RTX 5070 Ti Laptop (12GB VRAM) + 64GB RAM — best local LLM recommendations?

Posted by AgentFlashAlive@reddit | LocalLLaMA | View on Reddit | 7 comments

Hey everyone!

I recently picked up a new laptop : Ryzen 9 9955HX, RTX 5070 Ti with 12GB GDDR7, 64GB DDR5 RAM, and a pair of 2TB PCIe Gen4 SSDs on Windows 11. On paper it feels like a solid local LLM machine, but I'm not getting the most out of it yet.

I've been running things through LM Studio and currently using Hermes, but honestly I'm not that pleased with the performance and I feel like this hardware deserves better. Looking to see what others with similar setups are actually running in 2026.

Mainly I care about two use cases : coding (Python and R, mostly research workflows) and reasoning/thinking tasks like analysis, summarization, and long-form writing. Happy to keep everything fully in VRAM for speed, but I'm also open to offloading larger models into system RAM if the quality jump is worth the slower tokens.

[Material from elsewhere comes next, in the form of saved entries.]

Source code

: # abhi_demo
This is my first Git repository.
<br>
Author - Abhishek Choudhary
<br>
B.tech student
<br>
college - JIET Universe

Would love to hear what models and quantization formats you'd actually recommend for this setup.

Thanks in advance!

[-]

Jemito2A@reddit

5070 Ti owner here (16GB version), running LLMs 24/7 for months. Some real-world notes:

Everyone's recommending models — I'll focus on the stuff nobody tells you about the 5070 Ti specifically:

Model picks for 12GB: +1 for qwen2.5-coder:14b for Python (Q4_K_M fits). For reasoning, qwen3.5:9b over Hermes —

massive quality jump. I'd also try gemma4:e4b as others mentioned, but heads up: it requires think: true in the API or

you get empty responses, and set num_predict: 2048+ because the thinking tokens eat your budget.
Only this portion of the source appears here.